**Problem to work on**
Write out each record exactly as given, but do not include the pictures.

******

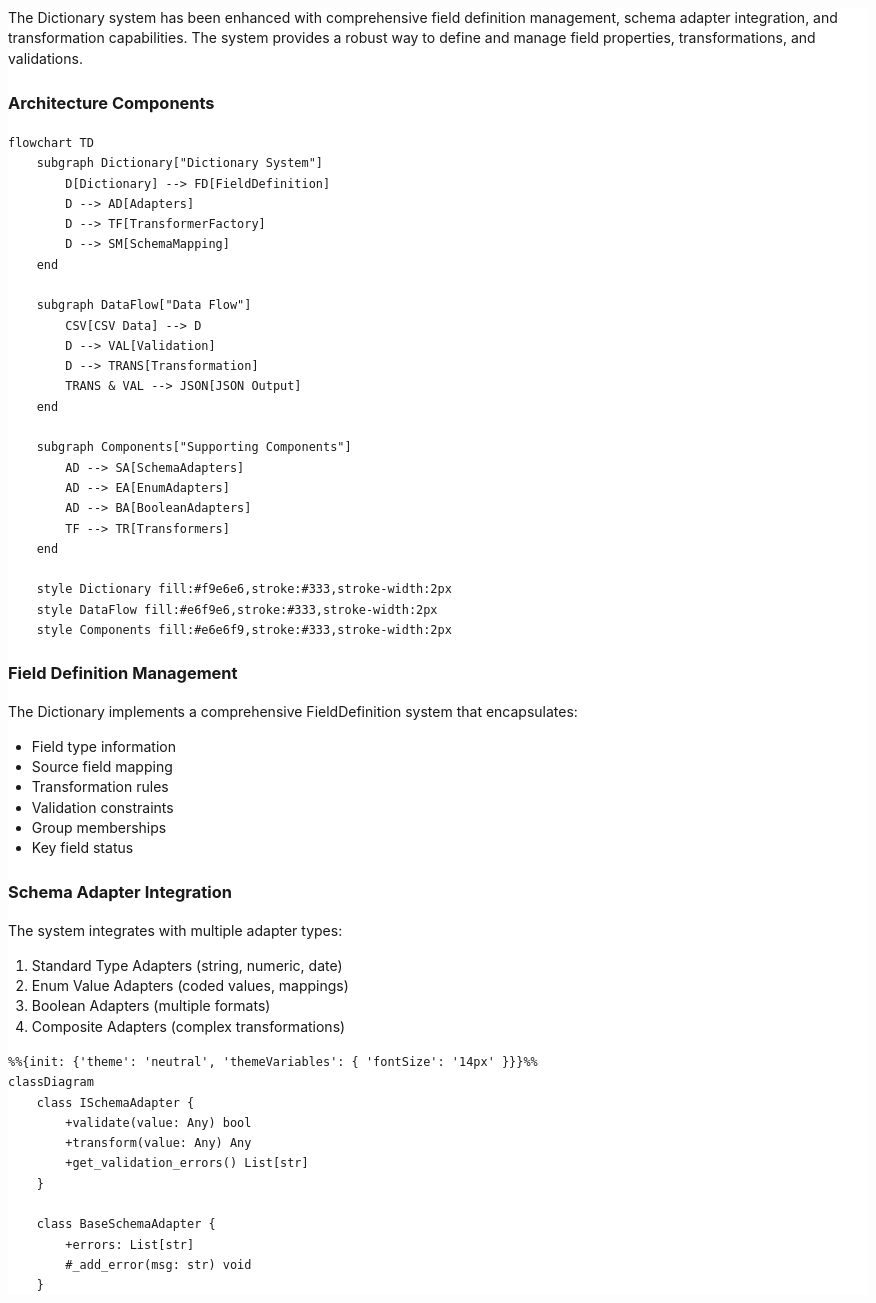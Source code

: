 The Dictionary system has been enhanced with comprehensive field definition management, schema adapter integration, and transformation capabilities. The system provides a robust way to define and manage field properties, transformations, and validations.

### Architecture Components

```mermaid
flowchart TD
    subgraph Dictionary["Dictionary System"]
        D[Dictionary] --> FD[FieldDefinition]
        D --> AD[Adapters]
        D --> TF[TransformerFactory]
        D --> SM[SchemaMapping]
    end
    
    subgraph DataFlow["Data Flow"]
        CSV[CSV Data] --> D
        D --> VAL[Validation]
        D --> TRANS[Transformation]
        TRANS & VAL --> JSON[JSON Output]
    end
    
    subgraph Components["Supporting Components"]
        AD --> SA[SchemaAdapters]
        AD --> EA[EnumAdapters]
        AD --> BA[BooleanAdapters]
        TF --> TR[Transformers]
    end
    
    style Dictionary fill:#f9e6e6,stroke:#333,stroke-width:2px
    style DataFlow fill:#e6f9e6,stroke:#333,stroke-width:2px
    style Components fill:#e6e6f9,stroke:#333,stroke-width:2px
```

### Field Definition Management

The Dictionary implements a comprehensive FieldDefinition system that encapsulates:
- Field type information
- Source field mapping
- Transformation rules
- Validation constraints
- Group memberships
- Key field status

### Schema Adapter Integration

The system integrates with multiple adapter types:
1. Standard Type Adapters (string, numeric, date)
2. Enum Value Adapters (coded values, mappings)
3. Boolean Adapters (multiple formats)
4. Composite Adapters (complex transformations)

```mermaid
%%{init: {'theme': 'neutral', 'themeVariables': { 'fontSize': '14px' }}}%%
classDiagram
    class ISchemaAdapter {
        +validate(value: Any) bool
        +transform(value: Any) Any
        +get_validation_errors() List[str]
    }
    
    class BaseSchemaAdapter {
        +errors: List[str]
        #_add_error(msg: str) void
    }
```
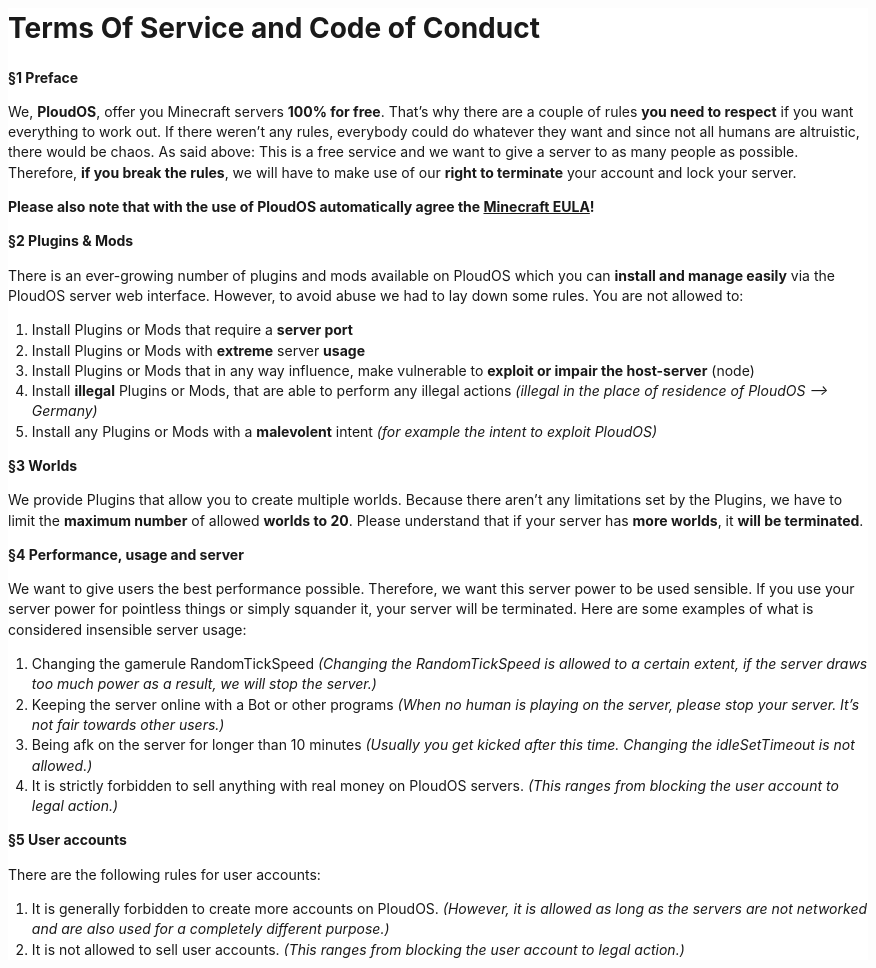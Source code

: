 Terms Of Service and Code of Conduct
====================================

**§1 Preface**

We, **PloudOS**, offer you Minecraft servers **100% for free**. That’s why there are a couple of rules **you need to respect** if you want everything to work out. If there weren’t any rules, everybody could do whatever they want and since not all humans are altruistic, there would be chaos. As said above: This is a free service and we want to give a server to as many people as possible. Therefore, **if you break the rules**, we will have to make use of our **right to terminate** your account and lock your server.

**Please also note that with the use of PloudOS automatically agree the [Minecraft EULA](https://account.mojang.com/documents/minecraft_eula)!**

**§2 Plugins & Mods**

There is an ever-growing number of plugins and mods available on PloudOS which you can **install and manage easily** via the PloudOS server web interface. However, to avoid abuse we had to lay down some rules. You are not allowed to:

1. Install Plugins or Mods that require a **server port**
2. Install Plugins or Mods with **extreme** server **usage**
3. Install Plugins or Mods that in any way influence, make vulnerable to **exploit or impair the host-server** (node)
4. Install **illegal** Plugins or Mods, that are able to perform any illegal actions _(illegal in the place of residence of PloudOS –> Germany)_
5. Install any Plugins or Mods with a **malevolent** intent _(for example the intent to exploit PloudOS)_

**§3 Worlds**

We provide Plugins that allow you to create multiple worlds. Because there aren’t any limitations set by the Plugins, we have to limit the **maximum number** of allowed **worlds to 20**. Please understand that if your server has **more worlds**, it **will be terminated**.

**§4 Performance, usage and server**

We want to give users the best performance possible. Therefore, we want this server power to be used sensible. If you use your server power for pointless things or simply squander it, your server will be terminated. Here are some examples of what is considered insensible server usage:

1. Changing the gamerule RandomTickSpeed _(Changing the RandomTickSpeed is allowed to a certain extent, if the server draws too much power as a result, we will stop the server.)_
2. Keeping the server online with a Bot or other programs _(When no human is playing on the server, please stop your server. It’s not fair towards other users.)_
3. Being afk on the server for longer than 10 minutes _(Usually you get kicked after this time. Changing the idleSetTimeout is not allowed.)_
4. It is strictly forbidden to sell anything with real money on PloudOS servers. _(This ranges from blocking the user account to legal action.)_

**§5 User accounts**

There are the following rules for user accounts:

1. It is generally forbidden to create more accounts on PloudOS. _(However, it is allowed as long as the servers are not networked and are also used for a completely different purpose.)_
2. It is not allowed to sell user accounts. _(This ranges from blocking the user account to legal action.)_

******

**Solution**
Source code

: The Dictionary system has been enhanced with comprehensive field definition management, schema adapter integration, and transformation capabilities. The system provides a robust way to define and manage field properties, transformations, and validations.

### Architecture Components

```mermaid
flowchart TD
    subgraph Dictionary["Dictionary System"]
        D[Dictionary] --> FD[FieldDefinition]
        D --> AD[Adapters]
        D --> TF[TransformerFactory]
        D --> SM[SchemaMapping]
    end
    
    subgraph DataFlow["Data Flow"]
        CSV[CSV Data] --> D
        D --> VAL[Validation]
        D --> TRANS[Transformation]
        TRANS & VAL --> JSON[JSON Output]
    end
    
    subgraph Components["Supporting Components"]
        AD --> SA[SchemaAdapters]
        AD --> EA[EnumAdapters]
        AD --> BA[BooleanAdapters]
        TF --> TR[Transformers]
    end
    
    style Dictionary fill:#f9e6e6,stroke:#333,stroke-width:2px
    style DataFlow fill:#e6f9e6,stroke:#333,stroke-width:2px
    style Components fill:#e6e6f9,stroke:#333,stroke-width:2px
```

### Field Definition Management

The Dictionary implements a comprehensive FieldDefinition system that encapsulates:
- Field type information
- Source field mapping
- Transformation rules
- Validation constraints
- Group memberships
- Key field status

### Schema Adapter Integration

The system integrates with multiple adapter types:
1. Standard Type Adapters (string, numeric, date)
2. Enum Value Adapters (coded values, mappings)
3. Boolean Adapters (multiple formats)
4. Composite Adapters (complex transformations)

```mermaid
%%{init: {'theme': 'neutral', 'themeVariables': { 'fontSize': '14px' }}}%%
classDiagram
    class ISchemaAdapter {
        +validate(value: Any) bool
        +transform(value: Any) Any
        +get_validation_errors() List[str]
    }
    
    class BaseSchemaAdapter {
        +errors: List[str]
        #_add_error(msg: str) void
    }
```
Source code

: Terms Of Service and Code of Conduct
====================================

**§1 Preface**

We, **PloudOS**, offer you Minecraft servers **100% for free**. That’s why there are a couple of rules **you need to respect** if you want everything to work out. If there weren’t any rules, everybody could do whatever they want and since not all humans are altruistic, there would be chaos. As said above: This is a free service and we want to give a server to as many people as possible. Therefore, **if you break the rules**, we will have to make use of our **right to terminate** your account and lock your server.

**Please also note that with the use of PloudOS automatically agree the [Minecraft EULA](https://account.mojang.com/documents/minecraft_eula)!**

**§2 Plugins & Mods**

There is an ever-growing number of plugins and mods available on PloudOS which you can **install and manage easily** via the PloudOS server web interface. However, to avoid abuse we had to lay down some rules. You are not allowed to:

1. Install Plugins or Mods that require a **server port**
2. Install Plugins or Mods with **extreme** server **usage**
3. Install Plugins or Mods that in any way influence, make vulnerable to **exploit or impair the host-server** (node)
4. Install **illegal** Plugins or Mods, that are able to perform any illegal actions _(illegal in the place of residence of PloudOS –> Germany)_
5. Install any Plugins or Mods with a **malevolent** intent _(for example the intent to exploit PloudOS)_

**§3 Worlds**

We provide Plugins that allow you to create multiple worlds. Because there aren’t any limitations set by the Plugins, we have to limit the **maximum number** of allowed **worlds to 20**. Please understand that if your server has **more worlds**, it **will be terminated**.

**§4 Performance, usage and server**

We want to give users the best performance possible. Therefore, we want this server power to be used sensible. If you use your server power for pointless things or simply squander it, your server will be terminated. Here are some examples of what is considered insensible server usage:

1. Changing the gamerule RandomTickSpeed _(Changing the RandomTickSpeed is allowed to a certain extent, if the server draws too much power as a result, we will stop the server.)_
2. Keeping the server online with a Bot or other programs _(When no human is playing on the server, please stop your server. It’s not fair towards other users.)_
3. Being afk on the server for longer than 10 minutes _(Usually you get kicked after this time. Changing the idleSetTimeout is not allowed.)_
4. It is strictly forbidden to sell anything with real money on PloudOS servers. _(This ranges from blocking the user account to legal action.)_

**§5 User accounts**

There are the following rules for user accounts:

1. It is generally forbidden to create more accounts on PloudOS. _(However, it is allowed as long as the servers are not networked and are also used for a completely different purpose.)_
2. It is not allowed to sell user accounts. _(This ranges from blocking the user account to legal action.)_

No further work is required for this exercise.